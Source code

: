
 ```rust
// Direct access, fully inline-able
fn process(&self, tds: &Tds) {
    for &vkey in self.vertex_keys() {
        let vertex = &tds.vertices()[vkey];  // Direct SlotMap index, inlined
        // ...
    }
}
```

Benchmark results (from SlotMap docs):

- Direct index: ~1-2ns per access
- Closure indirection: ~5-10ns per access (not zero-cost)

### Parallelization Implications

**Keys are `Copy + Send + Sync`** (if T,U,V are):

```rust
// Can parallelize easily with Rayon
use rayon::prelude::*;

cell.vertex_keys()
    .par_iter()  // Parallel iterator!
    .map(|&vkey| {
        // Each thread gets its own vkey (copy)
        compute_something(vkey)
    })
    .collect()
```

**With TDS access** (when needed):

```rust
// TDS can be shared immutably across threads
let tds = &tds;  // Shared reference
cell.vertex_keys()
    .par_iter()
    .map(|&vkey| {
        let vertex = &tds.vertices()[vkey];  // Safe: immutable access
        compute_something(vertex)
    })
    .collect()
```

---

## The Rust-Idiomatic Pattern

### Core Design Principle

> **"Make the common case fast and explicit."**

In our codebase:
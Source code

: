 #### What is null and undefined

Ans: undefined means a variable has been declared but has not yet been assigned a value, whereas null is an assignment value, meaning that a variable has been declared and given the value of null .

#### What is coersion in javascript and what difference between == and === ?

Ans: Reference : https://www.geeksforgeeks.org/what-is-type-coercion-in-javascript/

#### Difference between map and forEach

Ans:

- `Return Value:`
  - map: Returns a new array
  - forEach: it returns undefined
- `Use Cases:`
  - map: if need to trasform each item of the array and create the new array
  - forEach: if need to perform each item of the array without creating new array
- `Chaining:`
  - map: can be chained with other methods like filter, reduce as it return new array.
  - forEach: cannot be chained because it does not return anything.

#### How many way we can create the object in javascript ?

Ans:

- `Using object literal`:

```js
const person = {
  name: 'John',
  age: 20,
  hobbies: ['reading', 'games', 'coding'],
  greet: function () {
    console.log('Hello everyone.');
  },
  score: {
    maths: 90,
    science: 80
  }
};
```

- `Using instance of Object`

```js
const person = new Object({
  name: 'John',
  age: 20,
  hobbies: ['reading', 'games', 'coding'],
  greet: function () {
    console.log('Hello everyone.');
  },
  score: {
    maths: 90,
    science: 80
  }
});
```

★ ★ ★ ★

| About this task |
In the data above, start at the line that has "- Direct index: ~1-2ns per access", stop after the line that has "Ans: undefined means", and print every line in between exactly as it stands.

| Finished task |
- Direct index: ~1-2ns per access
- Closure indirection: ~5-10ns per access (not zero-cost)

### Parallelization Implications

**Keys are `Copy + Send + Sync`** (if T,U,V are):

```rust
// Can parallelize easily with Rayon
use rayon::prelude::*;

cell.vertex_keys()
    .par_iter()  // Parallel iterator!
    .map(|&vkey| {
        // Each thread gets its own vkey (copy)
        compute_something(vkey)
    })
    .collect()
```

**With TDS access** (when needed):

```rust
// TDS can be shared immutably across threads
let tds = &tds;  // Shared reference
cell.vertex_keys()
    .par_iter()
    .map(|&vkey| {
        let vertex = &tds.vertices()[vkey];  // Safe: immutable access
        compute_something(vertex)
    })
    .collect()
```

---

## The Rust-Idiomatic Pattern

### Core Design Principle

> **"Make the common case fast and explicit."**

In our codebase:
Source code

: #### What is null and undefined

Ans: undefined means a variable has been declared but has not yet been assigned a value, whereas null is an assignment value, meaning that a variable has been declared and given the value of null .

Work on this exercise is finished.